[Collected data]
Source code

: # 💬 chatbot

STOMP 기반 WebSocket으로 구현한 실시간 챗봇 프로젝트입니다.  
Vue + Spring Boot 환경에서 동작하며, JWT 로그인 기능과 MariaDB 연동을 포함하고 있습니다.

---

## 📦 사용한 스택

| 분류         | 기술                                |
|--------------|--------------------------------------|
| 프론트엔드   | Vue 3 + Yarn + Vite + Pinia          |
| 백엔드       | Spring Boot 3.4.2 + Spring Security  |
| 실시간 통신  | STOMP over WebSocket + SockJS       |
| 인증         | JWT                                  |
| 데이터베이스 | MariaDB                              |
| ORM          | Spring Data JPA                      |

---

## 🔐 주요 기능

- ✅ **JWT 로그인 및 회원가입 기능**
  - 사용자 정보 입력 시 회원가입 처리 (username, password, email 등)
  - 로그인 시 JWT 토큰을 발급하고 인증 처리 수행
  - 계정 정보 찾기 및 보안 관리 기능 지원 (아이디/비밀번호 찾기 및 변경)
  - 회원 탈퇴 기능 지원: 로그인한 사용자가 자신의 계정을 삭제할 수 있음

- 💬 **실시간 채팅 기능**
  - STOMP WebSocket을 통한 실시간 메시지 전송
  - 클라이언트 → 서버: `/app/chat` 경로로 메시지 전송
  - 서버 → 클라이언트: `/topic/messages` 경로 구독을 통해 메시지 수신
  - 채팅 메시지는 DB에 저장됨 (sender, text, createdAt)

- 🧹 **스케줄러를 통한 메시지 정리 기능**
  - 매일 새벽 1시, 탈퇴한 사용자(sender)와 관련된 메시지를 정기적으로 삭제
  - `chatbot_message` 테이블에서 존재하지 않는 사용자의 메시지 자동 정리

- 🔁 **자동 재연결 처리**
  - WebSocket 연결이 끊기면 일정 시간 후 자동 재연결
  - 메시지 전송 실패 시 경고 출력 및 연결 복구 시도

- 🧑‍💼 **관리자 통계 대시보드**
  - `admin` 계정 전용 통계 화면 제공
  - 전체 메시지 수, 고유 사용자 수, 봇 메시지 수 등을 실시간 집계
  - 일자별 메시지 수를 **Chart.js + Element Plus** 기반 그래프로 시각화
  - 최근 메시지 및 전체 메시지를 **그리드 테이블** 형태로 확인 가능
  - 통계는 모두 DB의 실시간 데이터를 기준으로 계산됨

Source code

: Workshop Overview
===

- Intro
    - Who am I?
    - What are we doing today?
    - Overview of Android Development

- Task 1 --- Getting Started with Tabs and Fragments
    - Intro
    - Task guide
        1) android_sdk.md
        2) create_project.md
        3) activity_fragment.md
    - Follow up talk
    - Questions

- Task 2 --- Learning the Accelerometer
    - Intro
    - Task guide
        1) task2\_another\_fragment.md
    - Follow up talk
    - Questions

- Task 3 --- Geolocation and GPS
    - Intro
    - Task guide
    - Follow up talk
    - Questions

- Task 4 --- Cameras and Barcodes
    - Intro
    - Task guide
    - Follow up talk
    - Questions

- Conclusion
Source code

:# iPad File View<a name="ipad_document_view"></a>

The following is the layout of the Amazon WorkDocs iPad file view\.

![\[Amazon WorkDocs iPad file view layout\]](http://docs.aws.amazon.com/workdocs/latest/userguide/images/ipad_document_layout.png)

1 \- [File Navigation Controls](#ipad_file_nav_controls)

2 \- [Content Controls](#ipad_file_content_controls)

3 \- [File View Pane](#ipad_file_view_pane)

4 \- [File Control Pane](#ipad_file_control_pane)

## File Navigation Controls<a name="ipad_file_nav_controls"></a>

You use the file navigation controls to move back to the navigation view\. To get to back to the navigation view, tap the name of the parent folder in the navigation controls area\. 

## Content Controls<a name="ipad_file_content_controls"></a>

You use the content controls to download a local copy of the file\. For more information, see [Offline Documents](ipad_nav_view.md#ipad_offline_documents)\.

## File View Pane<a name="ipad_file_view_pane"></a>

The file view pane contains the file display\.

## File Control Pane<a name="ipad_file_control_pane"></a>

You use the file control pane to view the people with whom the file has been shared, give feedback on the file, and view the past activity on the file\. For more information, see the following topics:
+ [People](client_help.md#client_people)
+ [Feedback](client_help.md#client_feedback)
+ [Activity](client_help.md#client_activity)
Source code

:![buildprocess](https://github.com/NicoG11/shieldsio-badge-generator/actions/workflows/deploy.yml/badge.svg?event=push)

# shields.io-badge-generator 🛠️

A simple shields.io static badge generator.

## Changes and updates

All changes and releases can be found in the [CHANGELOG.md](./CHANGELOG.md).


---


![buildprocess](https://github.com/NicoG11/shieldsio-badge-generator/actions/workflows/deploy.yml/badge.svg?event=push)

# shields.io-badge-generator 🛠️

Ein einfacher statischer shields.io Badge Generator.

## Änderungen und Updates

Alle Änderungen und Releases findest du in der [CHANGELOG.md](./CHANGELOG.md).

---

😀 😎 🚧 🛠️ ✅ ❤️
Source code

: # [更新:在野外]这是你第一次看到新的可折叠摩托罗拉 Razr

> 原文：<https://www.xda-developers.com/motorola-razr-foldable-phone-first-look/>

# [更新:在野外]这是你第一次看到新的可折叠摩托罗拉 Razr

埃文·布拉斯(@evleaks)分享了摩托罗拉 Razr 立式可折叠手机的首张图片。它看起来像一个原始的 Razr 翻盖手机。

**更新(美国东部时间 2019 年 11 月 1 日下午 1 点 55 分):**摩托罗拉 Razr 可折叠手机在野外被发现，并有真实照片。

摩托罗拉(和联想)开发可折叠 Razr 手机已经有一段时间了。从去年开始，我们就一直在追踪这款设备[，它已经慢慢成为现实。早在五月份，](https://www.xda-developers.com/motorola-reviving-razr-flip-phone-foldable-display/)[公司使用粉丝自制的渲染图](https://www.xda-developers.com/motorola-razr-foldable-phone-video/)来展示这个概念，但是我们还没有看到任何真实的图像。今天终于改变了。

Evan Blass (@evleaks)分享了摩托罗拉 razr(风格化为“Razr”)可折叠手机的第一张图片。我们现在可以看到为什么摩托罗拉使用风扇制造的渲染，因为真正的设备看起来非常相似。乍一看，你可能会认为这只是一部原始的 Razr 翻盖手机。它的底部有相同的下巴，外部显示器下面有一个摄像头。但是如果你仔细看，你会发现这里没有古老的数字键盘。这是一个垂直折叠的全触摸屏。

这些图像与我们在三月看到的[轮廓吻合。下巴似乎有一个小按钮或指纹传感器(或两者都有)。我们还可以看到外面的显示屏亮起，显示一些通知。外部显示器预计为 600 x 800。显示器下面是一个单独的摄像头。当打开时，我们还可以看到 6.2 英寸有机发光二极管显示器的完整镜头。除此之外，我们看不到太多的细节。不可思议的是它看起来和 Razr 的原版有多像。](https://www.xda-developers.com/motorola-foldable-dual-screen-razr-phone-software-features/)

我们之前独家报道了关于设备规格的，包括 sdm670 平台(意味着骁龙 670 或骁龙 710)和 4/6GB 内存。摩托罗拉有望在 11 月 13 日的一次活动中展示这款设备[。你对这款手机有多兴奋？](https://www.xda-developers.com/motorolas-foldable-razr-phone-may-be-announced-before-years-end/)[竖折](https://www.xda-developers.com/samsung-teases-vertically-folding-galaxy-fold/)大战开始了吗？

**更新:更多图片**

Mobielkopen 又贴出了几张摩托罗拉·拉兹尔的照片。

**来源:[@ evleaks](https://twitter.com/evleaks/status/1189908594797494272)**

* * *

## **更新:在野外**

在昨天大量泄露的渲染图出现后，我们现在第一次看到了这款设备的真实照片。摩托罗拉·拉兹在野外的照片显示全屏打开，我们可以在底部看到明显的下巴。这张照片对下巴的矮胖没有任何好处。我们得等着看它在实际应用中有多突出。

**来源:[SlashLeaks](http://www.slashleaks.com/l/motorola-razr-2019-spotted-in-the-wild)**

Work request: Lines holding the word "Änderungen" are the answer; copy every one from the records above.

Answer to this problem:
## Änderungen und Updates
Alle Änderungen und Releases findest du in der [CHANGELOG.md](./CHANGELOG.md).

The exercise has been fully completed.